Instructions to follow –
Please restate the listing below in full, word for word.

Data excerpts –
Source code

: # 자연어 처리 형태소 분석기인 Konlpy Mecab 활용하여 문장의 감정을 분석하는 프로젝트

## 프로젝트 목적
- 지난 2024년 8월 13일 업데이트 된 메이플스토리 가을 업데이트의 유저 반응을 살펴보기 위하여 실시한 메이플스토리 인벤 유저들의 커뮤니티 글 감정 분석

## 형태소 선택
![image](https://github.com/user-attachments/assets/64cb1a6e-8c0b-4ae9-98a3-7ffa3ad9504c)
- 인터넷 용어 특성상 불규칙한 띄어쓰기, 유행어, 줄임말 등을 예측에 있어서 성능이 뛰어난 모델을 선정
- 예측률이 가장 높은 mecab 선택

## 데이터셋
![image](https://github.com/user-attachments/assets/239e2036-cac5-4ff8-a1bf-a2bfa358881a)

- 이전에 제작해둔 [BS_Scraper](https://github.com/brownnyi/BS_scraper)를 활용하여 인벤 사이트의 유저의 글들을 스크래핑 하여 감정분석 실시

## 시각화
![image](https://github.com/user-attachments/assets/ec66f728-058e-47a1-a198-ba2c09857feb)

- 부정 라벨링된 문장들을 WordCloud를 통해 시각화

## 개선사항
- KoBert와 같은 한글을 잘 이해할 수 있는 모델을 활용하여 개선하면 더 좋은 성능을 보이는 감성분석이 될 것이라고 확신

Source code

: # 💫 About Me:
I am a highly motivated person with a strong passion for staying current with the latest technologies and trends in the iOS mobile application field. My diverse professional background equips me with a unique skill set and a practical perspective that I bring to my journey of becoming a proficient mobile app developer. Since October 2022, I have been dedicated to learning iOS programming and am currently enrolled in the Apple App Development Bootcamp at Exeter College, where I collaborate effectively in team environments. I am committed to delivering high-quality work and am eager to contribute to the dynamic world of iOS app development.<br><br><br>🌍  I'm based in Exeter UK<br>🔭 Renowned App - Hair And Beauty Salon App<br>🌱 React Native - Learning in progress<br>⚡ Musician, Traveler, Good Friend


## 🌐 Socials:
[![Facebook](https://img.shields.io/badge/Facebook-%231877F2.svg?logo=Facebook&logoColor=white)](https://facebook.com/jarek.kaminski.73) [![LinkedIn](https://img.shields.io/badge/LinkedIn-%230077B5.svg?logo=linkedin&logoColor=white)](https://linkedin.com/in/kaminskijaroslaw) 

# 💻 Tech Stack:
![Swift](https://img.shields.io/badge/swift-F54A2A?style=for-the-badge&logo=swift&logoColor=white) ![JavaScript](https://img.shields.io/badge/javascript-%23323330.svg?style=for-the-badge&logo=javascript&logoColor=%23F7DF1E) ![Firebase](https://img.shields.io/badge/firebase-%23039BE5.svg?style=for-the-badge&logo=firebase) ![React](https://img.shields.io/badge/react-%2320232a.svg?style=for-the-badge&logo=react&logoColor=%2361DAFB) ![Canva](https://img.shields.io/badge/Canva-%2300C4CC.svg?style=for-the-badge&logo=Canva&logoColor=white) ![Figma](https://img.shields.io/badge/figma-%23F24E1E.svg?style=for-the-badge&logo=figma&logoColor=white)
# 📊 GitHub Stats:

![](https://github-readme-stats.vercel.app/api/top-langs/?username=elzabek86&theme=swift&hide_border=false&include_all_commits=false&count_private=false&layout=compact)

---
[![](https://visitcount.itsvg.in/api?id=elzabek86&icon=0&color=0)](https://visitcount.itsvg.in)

Answer space –
Source code

: # 자연어 처리 형태소 분석기인 Konlpy Mecab 활용하여 문장의 감정을 분석하는 프로젝트

## 프로젝트 목적
- 지난 2024년 8월 13일 업데이트 된 메이플스토리 가을 업데이트의 유저 반응을 살펴보기 위하여 실시한 메이플스토리 인벤 유저들의 커뮤니티 글 감정 분석

## 형태소 선택
![image](https://github.com/user-attachments/assets/64cb1a6e-8c0b-4ae9-98a3-7ffa3ad9504c)
- 인터넷 용어 특성상 불규칙한 띄어쓰기, 유행어, 줄임말 등을 예측에 있어서 성능이 뛰어난 모델을 선정
- 예측률이 가장 높은 mecab 선택

## 데이터셋
![image](https://github.com/user-attachments/assets/239e2036-cac5-4ff8-a1bf-a2bfa358881a)

- 이전에 제작해둔 [BS_Scraper](https://github.com/brownnyi/BS_scraper)를 활용하여 인벤 사이트의 유저의 글들을 스크래핑 하여 감정분석 실시

## 시각화
![image](https://github.com/user-attachments/assets/ec66f728-058e-47a1-a198-ba2c09857feb)

- 부정 라벨링된 문장들을 WordCloud를 통해 시각화

## 개선사항
- KoBert와 같은 한글을 잘 이해할 수 있는 모델을 활용하여 개선하면 더 좋은 성능을 보이는 감성분석이 될 것이라고 확신

Source code

: # 💫 About Me:
I am a highly motivated person with a strong passion for staying current with the latest technologies and trends in the iOS mobile application field. My diverse professional background equips me with a unique skill set and a practical perspective that I bring to my journey of becoming a proficient mobile app developer. Since October 2022, I have been dedicated to learning iOS programming and am currently enrolled in the Apple App Development Bootcamp at Exeter College, where I collaborate effectively in team environments. I am committed to delivering high-quality work and am eager to contribute to the dynamic world of iOS app development.<br><br><br>🌍  I'm based in Exeter UK<br>🔭 Renowned App - Hair And Beauty Salon App<br>🌱 React Native - Learning in progress<br>⚡ Musician, Traveler, Good Friend


## 🌐 Socials:
[![Facebook](https://img.shields.io/badge/Facebook-%231877F2.svg?logo=Facebook&logoColor=white)](https://facebook.com/jarek.kaminski.73) [![LinkedIn](https://img.shields.io/badge/LinkedIn-%230077B5.svg?logo=linkedin&logoColor=white)](https://linkedin.com/in/kaminskijaroslaw) 

# 💻 Tech Stack:
![Swift](https://img.shields.io/badge/swift-F54A2A?style=for-the-badge&logo=swift&logoColor=white) ![JavaScript](https://img.shields.io/badge/javascript-%23323330.svg?style=for-the-badge&logo=javascript&logoColor=%23F7DF1E) ![Firebase](https://img.shields.io/badge/firebase-%23039BE5.svg?style=for-the-badge&logo=firebase) ![React](https://img.shields.io/badge/react-%2320232a.svg?style=for-the-badge&logo=react&logoColor=%2361DAFB) ![Canva](https://img.shields.io/badge/Canva-%2300C4CC.svg?style=for-the-badge&logo=Canva&logoColor=white) ![Figma](https://img.shields.io/badge/figma-%23F24E1E.svg?style=for-the-badge&logo=figma&logoColor=white)
# 📊 GitHub Stats:

![](https://github-readme-stats.vercel.app/api/top-langs/?username=elzabek86&theme=swift&hide_border=false&include_all_commits=false&count_private=false&layout=compact)

---
[![](https://visitcount.itsvg.in/api?id=elzabek86&icon=0&color=0)](https://visitcount.itsvg.in)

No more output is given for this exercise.